* Source data
--- START ---
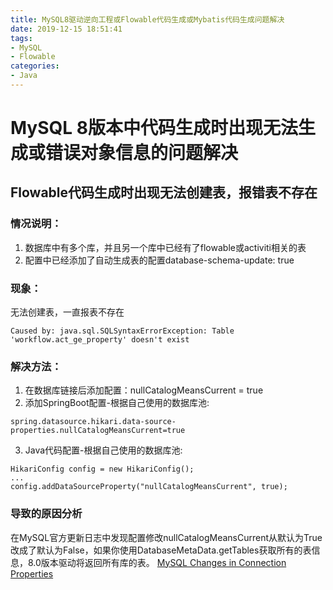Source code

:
 ```yaml
---
title: MySQL8驱动逆向工程或Flowable代码生成或Mybatis代码生成问题解决
date: 2019-12-15 18:51:41
tags:
- MySQL
- Flowable
categories:
- Java
---
```

# MySQL 8版本中代码生成时出现无法生成或错误对象信息的问题解决
## Flowable代码生成时出现无法创建表，报错表不存在
### 情况说明：
1. 数据库中有多个库，并且另一个库中已经有了flowable或activiti相关的表
2. 配置中已经添加了自动生成表的配置database-schema-update: true
### 现象：
无法创建表，一直报表不存在
```
Caused by: java.sql.SQLSyntaxErrorException: Table 'workflow.act_ge_property' doesn't exist
```
### 解决方法：
1. 在数据库链接后添加配置：nullCatalogMeansCurrent = true
2. 添加SpringBoot配置-根据自己使用的数据库池:
```
spring.datasource.hikari.data-source-properties.nullCatalogMeansCurrent=true
```
3. Java代码配置-根据自己使用的数据库池:
```
HikariConfig config = new HikariConfig();
...
config.addDataSourceProperty("nullCatalogMeansCurrent", true);
```
### 导致的原因分析
在MySQL官方更新日志中发现配置修改nullCatalogMeansCurrent从默认为True改成了默认为False，如果你使用DatabaseMetaData.getTables获取所有的表信息，8.0版本驱动将返回所有库的表。
[MySQL Changes in Connection Properties](https://dev.mysql.com/doc/connector-j/8.0/en/connector-j-properties-changed.html)
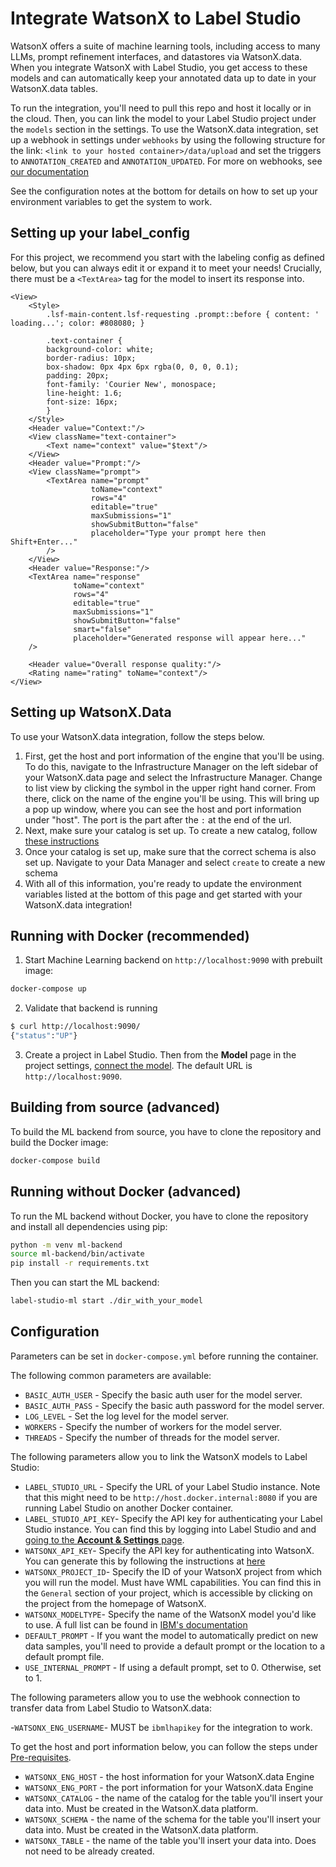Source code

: <!--
---
title: Integrate WatsonX with Label Studio
type: guide
tier: all
order: 15
hide_menu: true
hide_frontmatter_title: true
meta_title: Using WatsonX with Label Studio
categories:
    - Computer Vision
    - Video Annotation
    - Object Detection
    - Segment Anything Model
image: "/tutorials/watsonx.png"
---
-->

# Integrate WatsonX to Label Studio

WatsonX offers a suite of machine learning tools, including access to many LLMs, prompt
refinement interfaces, and datastores via WatsonX.data. When you integrate WatsonX with Label Studio, you get 
access to these models and can automatically keep your annotated data up to date in your WatsonX.data tables. 

To run the integration, you'll need to pull this repo and host it locally or in the cloud. Then, you can link the model 
to your Label Studio project under the `models` section in the settings. To use the WatsonX.data integration, 
set up a webhook in settings under `webhooks` by using the following structure for the link: 
`<link to your hosted container>/data/upload` and set the triggers to `ANNOTATION_CREATED` and `ANNOTATION_UPDATED`. For more
on webhooks, see [our documentation](https://labelstud.io/guide/webhooks)

See the configuration notes at the bottom for details on how to set up your environment variables to get the system to work.

## Setting up your label_config
For this project, we recommend you start with the labeling config as defined below, but you can always edit it or expand it to
meet your needs! Crucially, there must be a `<TextArea>` tag for the model to insert its response into. 

    <View>
        <Style>
            .lsf-main-content.lsf-requesting .prompt::before { content: ' loading...'; color: #808080; }
    
            .text-container {
            background-color: white;
            border-radius: 10px;
            box-shadow: 0px 4px 6px rgba(0, 0, 0, 0.1);
            padding: 20px;
            font-family: 'Courier New', monospace;
            line-height: 1.6;
            font-size: 16px;
            }
        </Style>
        <Header value="Context:"/>
        <View className="text-container">
            <Text name="context" value="$text"/>
        </View>
        <Header value="Prompt:"/>
        <View className="prompt">
            <TextArea name="prompt"
                      toName="context"
                      rows="4"
                      editable="true"
                      maxSubmissions="1"
                      showSubmitButton="false"
                      placeholder="Type your prompt here then Shift+Enter..."
            />
        </View>
        <Header value="Response:"/>
        <TextArea name="response"
                  toName="context"
                  rows="4"
                  editable="true"
                  maxSubmissions="1"
                  showSubmitButton="false"
                  smart="false"
                  placeholder="Generated response will appear here..."
        />
        
        <Header value="Overall response quality:"/>
        <Rating name="rating" toName="context"/>
    </View>


## Setting up WatsonX.Data
To use your WatsonX.data integration, follow the steps below. 
1. First, get the host and port information of the engine that you'll be using. To do this, navigate to the Infrastructure Manager 
on the left sidebar of your WatsonX.data page and select the Infrastructure Manager. Change to list view by clicking the symbol in 
the upper right hand corner. From there, click on the name of the engine you'll be using. This will bring up a pop up window, 
where you can see the host and port information under "host". The port is the part after the `:` at the end of the url. 
2. Next, make sure your catalog is set up. To create a new catalog, follow [these instructions](https://dataplatform.cloud.ibm.com/docs/content/wsj/catalog/create-catalog.html?context=wx&locale=en)
3. Once your catalog is set up, make sure that the correct schema is also set up. Navigate to your Data Manager and select `create` to create a new schema
4. With all of this information, you're ready to update the environment variables listed at the bottom of this page and get started with your WatsonX.data integration! 


## Running with Docker (recommended)

1. Start Machine Learning backend on `http://localhost:9090` with prebuilt image:

```bash
docker-compose up
```

2. Validate that backend is running

```bash
$ curl http://localhost:9090/
{"status":"UP"}
```

3. Create a project in Label Studio. Then from the **Model** page in the project settings, [connect the model](https://labelstud.io/guide/ml#Connect-the-model-to-Label-Studio). The default URL is `http://localhost:9090`.


## Building from source (advanced)

To build the ML backend from source, you have to clone the repository and build the Docker image:

```bash
docker-compose build
```

## Running without Docker (advanced)

To run the ML backend without Docker, you have to clone the repository and install all dependencies using pip:

```bash
python -m venv ml-backend
source ml-backend/bin/activate
pip install -r requirements.txt
```

Then you can start the ML backend:

```bash
label-studio-ml start ./dir_with_your_model
```

## Configuration

Parameters can be set in `docker-compose.yml` before running the container.

The following common parameters are available:
- `BASIC_AUTH_USER` - Specify the basic auth user for the model server.
- `BASIC_AUTH_PASS` - Specify the basic auth password for the model server.
- `LOG_LEVEL` - Set the log level for the model server.
- `WORKERS` - Specify the number of workers for the model server.
- `THREADS` - Specify the number of threads for the model server.

The following parameters allow you to link the WatsonX models to Label Studio:

- `LABEL_STUDIO_URL` - Specify the URL of your Label Studio instance. Note that this might need to be `http://host.docker.internal:8080` if you are running Label Studio on another Docker container.
- `LABEL_STUDIO_API_KEY`- Specify the API key for authenticating your Label Studio instance. You can find this by logging into Label Studio and and [going to the **Account & Settings** page](https://labelstud.io/guide/user_account#Access-token).
- `WATSONX_API_KEY`- Specify the API key for authenticating into WatsonX. You can generate this by following the instructions at [here](https://www.ibm.com/docs/en/watsonx/watsonxdata/1.0.x?topic=started-generating-api-keys)
- `WATSONX_PROJECT_ID`- Specify the ID of your WatsonX project from which you will run the model. Must have WML capabilities. You can find this in the `General` section of your project, which is accessible by clicking on the project from the homepage of WatsonX.
- `WATSONX_MODELTYPE`- Specify the name of the WatsonX model you'd like to use. A full list can be found in [IBM's documentation](https://ibm.github.io/watsonx-ai-python-sdk/fm_model.html#TextModels:~:text=CODELLAMA_34B_INSTRUCT_HF)
- `DEFAULT_PROMPT` - If you want the model to automatically predict on new data samples, you'll need to provide a default prompt or the location to a default prompt file. 
- `USE_INTERNAL_PROMPT` - If using a default prompt, set to 0. Otherwise, set to 1.  

The following parameters allow you to use the webhook connection to transfer data from Label Studio to WatsonX.data:

-`WATSONX_ENG_USERNAME`- MUST be `ibmlhapikey` for the integration to work.

To get the host and port information below, you can follow the steps under [Pre-requisites](https://cloud.ibm.com/docs/watsonxdata?topic=watsonxdata-con-presto-serv#conn-to-prestjava).

- `WATSONX_ENG_HOST` - the host information for your WatsonX.data Engine
- `WATSONX_ENG_PORT` - the port information for your WatsonX.data Engine
- `WATSONX_CATALOG` - the name of the catalog for the table you'll insert your data into. Must be created in the WatsonX.data platform.
- `WATSONX_SCHEMA` - the name of the schema for the table you'll insert your data into. Must be created in the WatsonX.data platform.
- `WATSONX_TABLE` - the name of the table you'll insert your data into. Does not need to be already created.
--- END ---
* Task directions
The line containing "WatsonX offers a" marks where the copy ends; print every line before it from the start of the records, and that line too, but no pictures.

* Task response
Source code

:
 ```yaml
---
title: MySQL8驱动逆向工程或Flowable代码生成或Mybatis代码生成问题解决
date: 2019-12-15 18:51:41
tags:
- MySQL
- Flowable
categories:
- Java
---
```

# MySQL 8版本中代码生成时出现无法生成或错误对象信息的问题解决
## Flowable代码生成时出现无法创建表，报错表不存在
### 情况说明：
1. 数据库中有多个库，并且另一个库中已经有了flowable或activiti相关的表
2. 配置中已经添加了自动生成表的配置database-schema-update: true
### 现象：
无法创建表，一直报表不存在
```
Caused by: java.sql.SQLSyntaxErrorException: Table 'workflow.act_ge_property' doesn't exist
```
### 解决方法：
1. 在数据库链接后添加配置：nullCatalogMeansCurrent = true
2. 添加SpringBoot配置-根据自己使用的数据库池:
```
spring.datasource.hikari.data-source-properties.nullCatalogMeansCurrent=true
```
3. Java代码配置-根据自己使用的数据库池:
```
HikariConfig config = new HikariConfig();
...
config.addDataSourceProperty("nullCatalogMeansCurrent", true);
```
### 导致的原因分析
在MySQL官方更新日志中发现配置修改nullCatalogMeansCurrent从默认为True改成了默认为False，如果你使用DatabaseMetaData.getTables获取所有的表信息，8.0版本驱动将返回所有库的表。
[MySQL Changes in Connection Properties](https://dev.mysql.com/doc/connector-j/8.0/en/connector-j-properties-changed.html)
Source code

: <!--
---
title: Integrate WatsonX with Label Studio
type: guide
tier: all
order: 15
hide_menu: true
hide_frontmatter_title: true
meta_title: Using WatsonX with Label Studio
categories:
    - Computer Vision
    - Video Annotation
    - Object Detection
    - Segment Anything Model
image: "/tutorials/watsonx.png"
---
-->

# Integrate WatsonX to Label Studio

WatsonX offers a suite of machine learning tools, including access to many LLMs, prompt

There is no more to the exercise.